Trump Would Bring Back Waterboarding
“I like Donald Trump ’cause he’s for the people, he speaks the truth”, said Sarah Daniels, a Trump supporter from Fremont, Ohio. They don’t use waterboarding, they used chopping off peoples heads. “I think waterboarding is peanuts compared to what they’d do to us”, he said. He said: “I agree that there’s no such thing as political correctness when you are fighting an enemy who wants to destroy you”. The latest “Washington Post”/ABC News polls showed him leading his Republican competitors with 32 percent support, followed by neurosurgeon Ben Carson. He garnered a 40% trust rating. His rival Jeb Bush has called it a sign of weakness.
Trump also suggested that there should be a database which would focus more on refugees than all Muslim Americans.
Trump has threated to sue New Day for America and reportedly said through a spokesman that Mair “worked for Scott Walker and lost her job – who can blame her?” If I’m treated fairly, I’m fine. I want mosques surveilled.
In 2009, the Obama administration banned waterboarding, which then-Attorney General Eric Holder called “torture”.
The technique of waterboarding involves putting a cloth over a subject’s face and pouring water over the cloth, which causes the sensation of drowning.
Last year, the Senate Intelligence Report found that waterboarding didn’t actually work in gleaning important information from detainees, though the CIA maintains that waterboarding helped the agency obtain information that eventually led to the location of 9/11 mastermind Osama bin Laden’s in Pakistan. In 2003, Mohammed was waterboarded 183 times in one month.

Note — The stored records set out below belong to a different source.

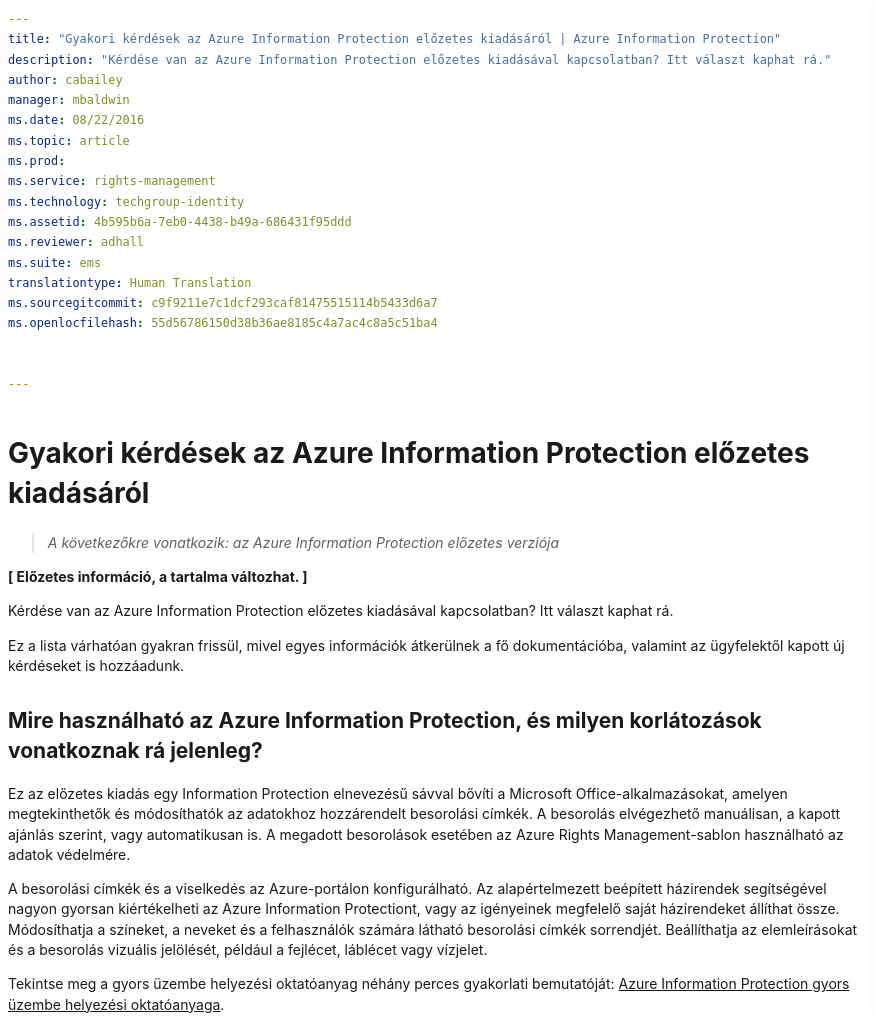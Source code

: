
 ```yaml
---
title: "Gyakori kérdések az Azure Information Protection előzetes kiadásáról | Azure Information Protection"
description: "Kérdése van az Azure Information Protection előzetes kiadásával kapcsolatban? Itt választ kaphat rá."
author: cabailey
manager: mbaldwin
ms.date: 08/22/2016
ms.topic: article
ms.prod: 
ms.service: rights-management
ms.technology: techgroup-identity
ms.assetid: 4b595b6a-7eb0-4438-b49a-686431f95ddd
ms.reviewer: adhall
ms.suite: ems
translationtype: Human Translation
ms.sourcegitcommit: c9f9211e7c1dcf293caf81475515114b5433d6a7
ms.openlocfilehash: 55d56786150d38b36ae8185c4a7ac4c8a5c51ba4


---
```


# Gyakori kérdések az Azure Information Protection előzetes kiadásáról

>*A következőkre vonatkozik: az Azure Information Protection előzetes verziója*

**[ Előzetes információ, a tartalma változhat. ]**

Kérdése van az Azure Information Protection előzetes kiadásával kapcsolatban?  Itt választ kaphat rá. 

Ez a lista várhatóan gyakran frissül, mivel egyes információk átkerülnek a fő dokumentációba, valamint az ügyfelektől kapott új kérdéseket is hozzáadunk. 

## Mire használható az Azure Information Protection, és milyen korlátozások vonatkoznak rá jelenleg?

Ez az előzetes kiadás egy Information Protection elnevezésű sávval bővíti a Microsoft Office-alkalmazásokat, amelyen megtekinthetők és módosíthatók az adatokhoz hozzárendelt besorolási címkék. A besorolás elvégezhető manuálisan, a kapott ajánlás szerint, vagy automatikusan is. A megadott besorolások esetében az Azure Rights Management-sablon használható az adatok védelmére.  

A besorolási címkék és a viselkedés az Azure-portálon konfigurálható. Az alapértelmezett beépített házirendek segítségével nagyon gyorsan kiértékelheti az Azure Information Protectiont, vagy az igényeinek megfelelő saját házirendeket állíthat össze. Módosíthatja a színeket, a neveket és a felhasználók számára látható besorolási címkék sorrendjét. Beállíthatja az elemleírásokat és a besorolás vizuális jelölését, például a fejlécet, láblécet vagy vízjelet.

Tekintse meg a gyors üzembe helyezési oktatóanyag néhány perces gyakorlati bemutatóját: [Azure Information Protection gyors üzembe helyezési oktatóanyaga](infoprotect-quick-start-tutorial.md).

Critics contend the practice has been proven unreliable and largely ineffective compared to standard interrogation techniques.

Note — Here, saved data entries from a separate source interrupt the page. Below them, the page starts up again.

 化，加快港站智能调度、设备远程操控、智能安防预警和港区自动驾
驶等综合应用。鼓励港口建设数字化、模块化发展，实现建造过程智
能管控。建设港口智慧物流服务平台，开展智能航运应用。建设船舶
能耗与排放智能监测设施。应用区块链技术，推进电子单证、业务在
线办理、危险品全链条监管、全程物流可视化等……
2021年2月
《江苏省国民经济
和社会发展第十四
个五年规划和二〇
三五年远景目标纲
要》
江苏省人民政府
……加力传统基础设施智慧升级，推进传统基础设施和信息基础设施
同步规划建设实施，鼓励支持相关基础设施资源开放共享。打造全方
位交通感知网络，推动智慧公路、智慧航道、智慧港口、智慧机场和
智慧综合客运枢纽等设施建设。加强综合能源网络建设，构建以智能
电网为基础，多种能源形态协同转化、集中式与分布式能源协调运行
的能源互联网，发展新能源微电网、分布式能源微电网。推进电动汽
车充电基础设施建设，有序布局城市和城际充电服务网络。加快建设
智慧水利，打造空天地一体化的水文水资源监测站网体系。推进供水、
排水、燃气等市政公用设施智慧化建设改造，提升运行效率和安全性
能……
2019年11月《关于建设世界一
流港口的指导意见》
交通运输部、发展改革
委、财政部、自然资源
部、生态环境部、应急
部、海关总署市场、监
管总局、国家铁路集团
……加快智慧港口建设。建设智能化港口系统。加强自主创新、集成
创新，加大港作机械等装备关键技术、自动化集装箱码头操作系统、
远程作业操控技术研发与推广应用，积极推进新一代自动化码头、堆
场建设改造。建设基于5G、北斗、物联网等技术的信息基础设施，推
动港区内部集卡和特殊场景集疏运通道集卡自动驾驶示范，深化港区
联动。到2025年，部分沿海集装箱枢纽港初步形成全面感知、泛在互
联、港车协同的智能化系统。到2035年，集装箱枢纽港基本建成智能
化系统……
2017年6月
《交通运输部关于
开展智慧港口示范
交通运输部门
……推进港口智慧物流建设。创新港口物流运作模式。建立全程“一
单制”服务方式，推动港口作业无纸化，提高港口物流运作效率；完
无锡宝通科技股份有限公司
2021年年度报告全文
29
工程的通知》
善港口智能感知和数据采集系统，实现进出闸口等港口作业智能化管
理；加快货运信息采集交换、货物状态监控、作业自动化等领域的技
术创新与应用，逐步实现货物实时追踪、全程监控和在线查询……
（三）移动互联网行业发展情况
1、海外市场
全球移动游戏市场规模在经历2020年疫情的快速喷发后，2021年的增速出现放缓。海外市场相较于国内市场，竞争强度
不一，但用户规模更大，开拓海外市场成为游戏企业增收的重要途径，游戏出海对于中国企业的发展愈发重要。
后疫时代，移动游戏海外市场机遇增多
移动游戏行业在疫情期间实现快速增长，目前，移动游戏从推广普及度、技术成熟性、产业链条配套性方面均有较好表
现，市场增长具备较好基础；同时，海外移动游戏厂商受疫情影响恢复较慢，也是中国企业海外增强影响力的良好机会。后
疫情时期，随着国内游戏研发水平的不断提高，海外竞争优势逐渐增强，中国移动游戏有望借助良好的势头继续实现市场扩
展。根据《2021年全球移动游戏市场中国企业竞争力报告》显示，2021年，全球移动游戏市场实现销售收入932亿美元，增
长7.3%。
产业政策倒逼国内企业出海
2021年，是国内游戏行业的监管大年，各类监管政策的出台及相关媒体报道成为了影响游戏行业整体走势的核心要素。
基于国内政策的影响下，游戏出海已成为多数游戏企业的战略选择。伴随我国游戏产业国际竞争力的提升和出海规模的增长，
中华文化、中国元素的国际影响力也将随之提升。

I would bring it back, yes. Over the weekend, he attempted to distance himself from the idea, saying it came from a reporter, not himself.
When asked about a Muslim database Trump explained, “I want a database for the refugees that if they come into the country”.

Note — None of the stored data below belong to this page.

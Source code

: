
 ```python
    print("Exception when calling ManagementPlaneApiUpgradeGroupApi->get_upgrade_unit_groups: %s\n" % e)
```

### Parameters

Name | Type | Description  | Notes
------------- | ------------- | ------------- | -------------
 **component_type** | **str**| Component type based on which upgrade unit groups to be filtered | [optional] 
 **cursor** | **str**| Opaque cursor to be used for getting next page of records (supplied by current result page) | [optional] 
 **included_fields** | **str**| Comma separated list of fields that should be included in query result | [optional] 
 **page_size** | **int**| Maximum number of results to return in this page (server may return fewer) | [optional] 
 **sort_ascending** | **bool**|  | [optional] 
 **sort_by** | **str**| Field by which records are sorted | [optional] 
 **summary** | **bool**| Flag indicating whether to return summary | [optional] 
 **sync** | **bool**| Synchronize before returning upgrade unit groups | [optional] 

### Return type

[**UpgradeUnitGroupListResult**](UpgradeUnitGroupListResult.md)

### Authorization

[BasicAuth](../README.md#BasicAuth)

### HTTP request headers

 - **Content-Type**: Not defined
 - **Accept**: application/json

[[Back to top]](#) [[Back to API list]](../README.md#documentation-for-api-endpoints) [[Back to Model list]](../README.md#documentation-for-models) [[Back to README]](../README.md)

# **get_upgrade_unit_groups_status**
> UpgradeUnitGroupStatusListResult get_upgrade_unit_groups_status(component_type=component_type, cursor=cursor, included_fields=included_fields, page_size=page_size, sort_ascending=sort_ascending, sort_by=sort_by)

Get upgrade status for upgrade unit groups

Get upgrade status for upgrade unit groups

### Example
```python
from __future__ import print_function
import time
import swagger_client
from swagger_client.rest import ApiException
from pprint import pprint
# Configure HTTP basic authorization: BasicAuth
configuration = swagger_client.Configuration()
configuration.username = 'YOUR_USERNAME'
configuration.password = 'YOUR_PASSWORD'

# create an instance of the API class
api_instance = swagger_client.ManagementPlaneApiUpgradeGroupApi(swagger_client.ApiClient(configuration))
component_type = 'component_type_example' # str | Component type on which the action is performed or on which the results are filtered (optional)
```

“We got to stay away from that stuff or it’s going to cost us the election”, said Borges, who remains officially neutral and pledged to support whoever wins the GOP nomination. We don’t know if it’s ISIS. “We have to surveil the mosques”. “The man that was – I don’t know, you say “roughed up” – he was so obnoxious and so loud”.
When it came to the topic of the media, Trump had harsh words to say about how the media portrays him.
He said: “I watched in Jersey City, New Jersey, where thousands and thousands of people were cheering as that building was coming down”. It was on television. The police in New Jersey too dismissed rumours on the internet which said that locals in Paterson in New Jersey cheered the attack.